PROVIDED RECORDS Block Start

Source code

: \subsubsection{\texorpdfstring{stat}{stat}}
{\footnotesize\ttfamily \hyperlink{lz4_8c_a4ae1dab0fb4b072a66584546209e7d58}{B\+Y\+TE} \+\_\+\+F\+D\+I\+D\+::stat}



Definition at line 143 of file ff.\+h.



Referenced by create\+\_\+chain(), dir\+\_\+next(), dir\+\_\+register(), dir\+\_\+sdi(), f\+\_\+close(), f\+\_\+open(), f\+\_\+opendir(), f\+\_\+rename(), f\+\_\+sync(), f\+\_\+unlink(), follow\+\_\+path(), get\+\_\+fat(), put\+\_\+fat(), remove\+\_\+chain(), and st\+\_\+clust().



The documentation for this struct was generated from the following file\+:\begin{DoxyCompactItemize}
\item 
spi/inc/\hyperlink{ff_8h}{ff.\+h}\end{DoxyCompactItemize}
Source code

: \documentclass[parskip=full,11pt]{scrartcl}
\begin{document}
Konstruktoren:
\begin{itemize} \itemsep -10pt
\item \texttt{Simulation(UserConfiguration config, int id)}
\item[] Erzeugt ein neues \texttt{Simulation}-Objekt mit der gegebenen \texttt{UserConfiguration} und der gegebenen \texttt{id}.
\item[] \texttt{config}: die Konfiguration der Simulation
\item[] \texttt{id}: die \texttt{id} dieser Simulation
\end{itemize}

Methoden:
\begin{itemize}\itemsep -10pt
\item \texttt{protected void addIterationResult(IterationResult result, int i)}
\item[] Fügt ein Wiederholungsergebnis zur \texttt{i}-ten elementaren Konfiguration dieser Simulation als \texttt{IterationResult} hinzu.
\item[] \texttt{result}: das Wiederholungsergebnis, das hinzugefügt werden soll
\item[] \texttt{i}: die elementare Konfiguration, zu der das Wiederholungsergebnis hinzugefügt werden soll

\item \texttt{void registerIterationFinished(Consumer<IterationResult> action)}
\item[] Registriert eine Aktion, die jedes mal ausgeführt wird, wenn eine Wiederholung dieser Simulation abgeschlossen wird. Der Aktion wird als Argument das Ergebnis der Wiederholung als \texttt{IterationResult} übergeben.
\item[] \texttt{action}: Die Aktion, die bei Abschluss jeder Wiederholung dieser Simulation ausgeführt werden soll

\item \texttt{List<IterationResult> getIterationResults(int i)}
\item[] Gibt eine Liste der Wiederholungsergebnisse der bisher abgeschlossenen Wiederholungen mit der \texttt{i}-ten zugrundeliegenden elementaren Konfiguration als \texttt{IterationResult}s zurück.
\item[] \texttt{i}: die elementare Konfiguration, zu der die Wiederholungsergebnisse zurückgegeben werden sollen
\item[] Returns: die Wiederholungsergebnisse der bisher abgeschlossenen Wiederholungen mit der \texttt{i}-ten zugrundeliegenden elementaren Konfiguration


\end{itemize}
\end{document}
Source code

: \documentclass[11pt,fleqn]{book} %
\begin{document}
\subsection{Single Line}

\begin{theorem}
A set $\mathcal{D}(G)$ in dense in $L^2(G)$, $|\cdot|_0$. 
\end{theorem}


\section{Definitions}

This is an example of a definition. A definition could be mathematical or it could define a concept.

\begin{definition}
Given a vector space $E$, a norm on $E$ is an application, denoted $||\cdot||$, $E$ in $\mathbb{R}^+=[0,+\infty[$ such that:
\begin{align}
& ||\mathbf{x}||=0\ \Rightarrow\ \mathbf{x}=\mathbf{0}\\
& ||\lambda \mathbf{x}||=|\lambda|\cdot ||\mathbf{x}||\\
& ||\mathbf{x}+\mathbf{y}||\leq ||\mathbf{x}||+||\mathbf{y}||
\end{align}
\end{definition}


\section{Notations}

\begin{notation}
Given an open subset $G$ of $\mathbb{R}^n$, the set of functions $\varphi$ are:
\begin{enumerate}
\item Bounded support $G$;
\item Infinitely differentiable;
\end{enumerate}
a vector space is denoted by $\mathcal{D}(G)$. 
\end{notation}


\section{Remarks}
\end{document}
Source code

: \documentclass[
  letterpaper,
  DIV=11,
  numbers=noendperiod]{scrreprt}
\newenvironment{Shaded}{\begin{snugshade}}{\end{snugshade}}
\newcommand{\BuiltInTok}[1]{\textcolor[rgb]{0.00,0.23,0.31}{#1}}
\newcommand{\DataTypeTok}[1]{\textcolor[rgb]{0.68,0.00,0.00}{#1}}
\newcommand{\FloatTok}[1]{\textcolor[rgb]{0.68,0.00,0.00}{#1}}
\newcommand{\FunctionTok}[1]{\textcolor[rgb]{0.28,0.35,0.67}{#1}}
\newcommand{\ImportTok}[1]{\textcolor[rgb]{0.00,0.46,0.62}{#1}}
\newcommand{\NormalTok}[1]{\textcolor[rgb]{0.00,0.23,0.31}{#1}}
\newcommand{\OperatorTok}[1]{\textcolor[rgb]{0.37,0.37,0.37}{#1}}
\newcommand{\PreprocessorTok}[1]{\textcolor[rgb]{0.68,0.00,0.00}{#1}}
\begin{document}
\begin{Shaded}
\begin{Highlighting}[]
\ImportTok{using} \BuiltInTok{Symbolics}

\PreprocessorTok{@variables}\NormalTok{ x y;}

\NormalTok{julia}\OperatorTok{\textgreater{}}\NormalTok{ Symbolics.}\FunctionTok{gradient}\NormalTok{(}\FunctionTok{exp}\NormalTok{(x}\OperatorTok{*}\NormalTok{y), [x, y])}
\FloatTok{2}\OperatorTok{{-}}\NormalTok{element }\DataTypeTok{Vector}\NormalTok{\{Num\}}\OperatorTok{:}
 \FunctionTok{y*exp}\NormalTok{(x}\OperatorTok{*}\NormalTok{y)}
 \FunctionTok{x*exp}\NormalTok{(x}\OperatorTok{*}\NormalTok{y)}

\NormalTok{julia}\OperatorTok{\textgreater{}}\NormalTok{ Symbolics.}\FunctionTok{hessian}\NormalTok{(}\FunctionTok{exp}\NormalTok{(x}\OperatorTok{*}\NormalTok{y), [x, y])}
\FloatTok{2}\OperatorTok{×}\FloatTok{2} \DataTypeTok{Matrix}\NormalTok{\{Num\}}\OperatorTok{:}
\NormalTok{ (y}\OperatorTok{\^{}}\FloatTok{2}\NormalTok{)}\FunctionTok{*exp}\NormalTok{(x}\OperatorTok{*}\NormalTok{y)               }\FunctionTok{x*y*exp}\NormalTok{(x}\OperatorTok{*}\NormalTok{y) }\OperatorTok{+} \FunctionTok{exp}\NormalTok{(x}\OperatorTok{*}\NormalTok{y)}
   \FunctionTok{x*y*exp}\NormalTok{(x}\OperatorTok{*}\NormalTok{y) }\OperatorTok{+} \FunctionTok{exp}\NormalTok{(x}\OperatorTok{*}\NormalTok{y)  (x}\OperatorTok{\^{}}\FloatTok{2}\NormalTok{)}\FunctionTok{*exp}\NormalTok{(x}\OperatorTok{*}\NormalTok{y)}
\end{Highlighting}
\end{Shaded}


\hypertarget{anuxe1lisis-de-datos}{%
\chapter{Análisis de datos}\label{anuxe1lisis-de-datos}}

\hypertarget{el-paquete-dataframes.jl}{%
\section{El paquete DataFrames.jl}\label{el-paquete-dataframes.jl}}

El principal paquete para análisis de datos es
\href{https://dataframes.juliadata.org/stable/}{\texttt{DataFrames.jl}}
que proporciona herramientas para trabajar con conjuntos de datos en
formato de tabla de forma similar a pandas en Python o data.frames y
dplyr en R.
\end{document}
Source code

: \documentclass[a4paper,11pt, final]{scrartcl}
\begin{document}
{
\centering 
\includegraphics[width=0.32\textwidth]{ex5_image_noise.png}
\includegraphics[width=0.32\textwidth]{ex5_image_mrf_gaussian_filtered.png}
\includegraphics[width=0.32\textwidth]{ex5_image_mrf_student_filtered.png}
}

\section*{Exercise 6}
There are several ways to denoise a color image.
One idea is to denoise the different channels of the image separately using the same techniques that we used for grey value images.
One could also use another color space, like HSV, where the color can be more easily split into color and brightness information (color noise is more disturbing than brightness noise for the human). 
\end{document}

PROVIDED RECORDS Block End

**DIRECTIONS FOR THIS TASK:** When the line containing "Gibt eine Liste" is reached, include it and stop. Until then, output each line of the entries exactly as given, starting from the first.

**ANSWER BOX:**
Source code

: \subsubsection{\texorpdfstring{stat}{stat}}
{\footnotesize\ttfamily \hyperlink{lz4_8c_a4ae1dab0fb4b072a66584546209e7d58}{B\+Y\+TE} \+\_\+\+F\+D\+I\+D\+::stat}



Definition at line 143 of file ff.\+h.



Referenced by create\+\_\+chain(), dir\+\_\+next(), dir\+\_\+register(), dir\+\_\+sdi(), f\+\_\+close(), f\+\_\+open(), f\+\_\+opendir(), f\+\_\+rename(), f\+\_\+sync(), f\+\_\+unlink(), follow\+\_\+path(), get\+\_\+fat(), put\+\_\+fat(), remove\+\_\+chain(), and st\+\_\+clust().



The documentation for this struct was generated from the following file\+:\begin{DoxyCompactItemize}
\item 
spi/inc/\hyperlink{ff_8h}{ff.\+h}\end{DoxyCompactItemize}
Source code

: \documentclass[parskip=full,11pt]{scrartcl}
\begin{document}
Konstruktoren:
\begin{itemize} \itemsep -10pt
\item \texttt{Simulation(UserConfiguration config, int id)}
\item[] Erzeugt ein neues \texttt{Simulation}-Objekt mit der gegebenen \texttt{UserConfiguration} und der gegebenen \texttt{id}.
\item[] \texttt{config}: die Konfiguration der Simulation
\item[] \texttt{id}: die \texttt{id} dieser Simulation
\end{itemize}

Methoden:
\begin{itemize}\itemsep -10pt
\item \texttt{protected void addIterationResult(IterationResult result, int i)}
\item[] Fügt ein Wiederholungsergebnis zur \texttt{i}-ten elementaren Konfiguration dieser Simulation als \texttt{IterationResult} hinzu.
\item[] \texttt{result}: das Wiederholungsergebnis, das hinzugefügt werden soll
\item[] \texttt{i}: die elementare Konfiguration, zu der das Wiederholungsergebnis hinzugefügt werden soll

\item \texttt{void registerIterationFinished(Consumer<IterationResult> action)}
\item[] Registriert eine Aktion, die jedes mal ausgeführt wird, wenn eine Wiederholung dieser Simulation abgeschlossen wird. Der Aktion wird als Argument das Ergebnis der Wiederholung als \texttt{IterationResult} übergeben.
\item[] \texttt{action}: Die Aktion, die bei Abschluss jeder Wiederholung dieser Simulation ausgeführt werden soll

\item \texttt{List<IterationResult> getIterationResults(int i)}
\item[] Gibt eine Liste der Wiederholungsergebnisse der bisher abgeschlossenen Wiederholungen mit der \texttt{i}-ten zugrundeliegenden elementaren Konfiguration als \texttt{IterationResult}s zurück.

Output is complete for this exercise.